▶ [Your goal] Please copy out the records that follow, word for word.

▶ [Extracted information]
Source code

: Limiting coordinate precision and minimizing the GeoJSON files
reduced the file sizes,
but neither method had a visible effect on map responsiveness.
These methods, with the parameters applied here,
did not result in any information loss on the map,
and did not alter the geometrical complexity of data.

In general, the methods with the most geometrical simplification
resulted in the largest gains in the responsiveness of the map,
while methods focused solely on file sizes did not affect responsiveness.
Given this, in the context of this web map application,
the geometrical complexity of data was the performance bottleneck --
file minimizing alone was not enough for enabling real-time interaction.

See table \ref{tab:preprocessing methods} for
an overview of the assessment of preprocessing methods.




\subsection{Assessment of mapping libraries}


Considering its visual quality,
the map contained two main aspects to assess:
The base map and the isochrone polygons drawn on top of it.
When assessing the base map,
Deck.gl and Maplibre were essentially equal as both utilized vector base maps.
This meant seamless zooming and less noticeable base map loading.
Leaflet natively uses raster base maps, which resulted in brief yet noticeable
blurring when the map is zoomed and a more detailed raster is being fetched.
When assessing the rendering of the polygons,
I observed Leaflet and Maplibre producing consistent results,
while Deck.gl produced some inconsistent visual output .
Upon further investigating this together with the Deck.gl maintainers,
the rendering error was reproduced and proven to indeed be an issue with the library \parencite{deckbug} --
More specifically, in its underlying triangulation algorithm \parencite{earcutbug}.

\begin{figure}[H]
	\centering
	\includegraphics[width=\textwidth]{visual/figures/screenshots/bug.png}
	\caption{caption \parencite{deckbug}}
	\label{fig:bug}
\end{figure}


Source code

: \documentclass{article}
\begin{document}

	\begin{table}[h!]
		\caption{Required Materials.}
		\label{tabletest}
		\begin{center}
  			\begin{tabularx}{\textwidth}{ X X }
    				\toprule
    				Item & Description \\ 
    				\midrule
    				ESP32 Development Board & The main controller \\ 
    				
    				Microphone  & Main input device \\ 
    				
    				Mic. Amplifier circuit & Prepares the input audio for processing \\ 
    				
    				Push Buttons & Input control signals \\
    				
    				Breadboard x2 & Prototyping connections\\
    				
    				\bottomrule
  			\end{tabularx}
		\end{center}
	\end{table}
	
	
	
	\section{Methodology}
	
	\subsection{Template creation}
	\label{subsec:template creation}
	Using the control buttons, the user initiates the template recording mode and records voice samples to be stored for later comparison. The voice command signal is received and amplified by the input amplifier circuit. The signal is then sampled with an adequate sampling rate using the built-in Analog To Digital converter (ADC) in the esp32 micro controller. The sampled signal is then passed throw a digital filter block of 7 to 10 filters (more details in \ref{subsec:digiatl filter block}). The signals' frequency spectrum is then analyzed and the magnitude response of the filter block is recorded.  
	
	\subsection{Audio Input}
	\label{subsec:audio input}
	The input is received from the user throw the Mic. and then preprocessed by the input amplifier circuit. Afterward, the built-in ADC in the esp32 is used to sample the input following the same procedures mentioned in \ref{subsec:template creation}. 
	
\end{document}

▶ [Written response]
Source code

: Limiting coordinate precision and minimizing the GeoJSON files
reduced the file sizes,
but neither method had a visible effect on map responsiveness.
These methods, with the parameters applied here,
did not result in any information loss on the map,
and did not alter the geometrical complexity of data.

In general, the methods with the most geometrical simplification
resulted in the largest gains in the responsiveness of the map,
while methods focused solely on file sizes did not affect responsiveness.
Given this, in the context of this web map application,
the geometrical complexity of data was the performance bottleneck --
file minimizing alone was not enough for enabling real-time interaction.

See table \ref{tab:preprocessing methods} for
an overview of the assessment of preprocessing methods.




\subsection{Assessment of mapping libraries}


Considering its visual quality,
the map contained two main aspects to assess:
The base map and the isochrone polygons drawn on top of it.
When assessing the base map,
Deck.gl and Maplibre were essentially equal as both utilized vector base maps.
This meant seamless zooming and less noticeable base map loading.
Leaflet natively uses raster base maps, which resulted in brief yet noticeable
blurring when the map is zoomed and a more detailed raster is being fetched.
When assessing the rendering of the polygons,
I observed Leaflet and Maplibre producing consistent results,
while Deck.gl produced some inconsistent visual output .
Upon further investigating this together with the Deck.gl maintainers,
the rendering error was reproduced and proven to indeed be an issue with the library \parencite{deckbug} --
More specifically, in its underlying triangulation algorithm \parencite{earcutbug}.

\begin{figure}[H]
	\centering
	\includegraphics[width=\textwidth]{visual/figures/screenshots/bug.png}
	\caption{caption \parencite{deckbug}}
	\label{fig:bug}
\end{figure}


Source code

: \documentclass{article}
\begin{document}

	\begin{table}[h!]
		\caption{Required Materials.}
		\label{tabletest}
		\begin{center}
  			\begin{tabularx}{\textwidth}{ X X }
    				\toprule
    				Item & Description \\ 
    				\midrule
    				ESP32 Development Board & The main controller \\ 
    				
    				Microphone  & Main input device \\ 
    				
    				Mic. Amplifier circuit & Prepares the input audio for processing \\ 
    				
    				Push Buttons & Input control signals \\
    				
    				Breadboard x2 & Prototyping connections\\
    				
    				\bottomrule
  			\end{tabularx}
		\end{center}
	\end{table}
	
	
	
	\section{Methodology}
	
	\subsection{Template creation}
	\label{subsec:template creation}
	Using the control buttons, the user initiates the template recording mode and records voice samples to be stored for later comparison. The voice command signal is received and amplified by the input amplifier circuit. The signal is then sampled with an adequate sampling rate using the built-in Analog To Digital converter (ADC) in the esp32 micro controller. The sampled signal is then passed throw a digital filter block of 7 to 10 filters (more details in \ref{subsec:digiatl filter block}). The signals' frequency spectrum is then analyzed and the magnitude response of the filter block is recorded.  
	
	\subsection{Audio Input}
	\label{subsec:audio input}
	The input is received from the user throw the Mic. and then preprocessed by the input amplifier circuit. Afterward, the built-in ADC in the esp32 is used to sample the input following the same procedures mentioned in \ref{subsec:template creation}. 
	
\end{document}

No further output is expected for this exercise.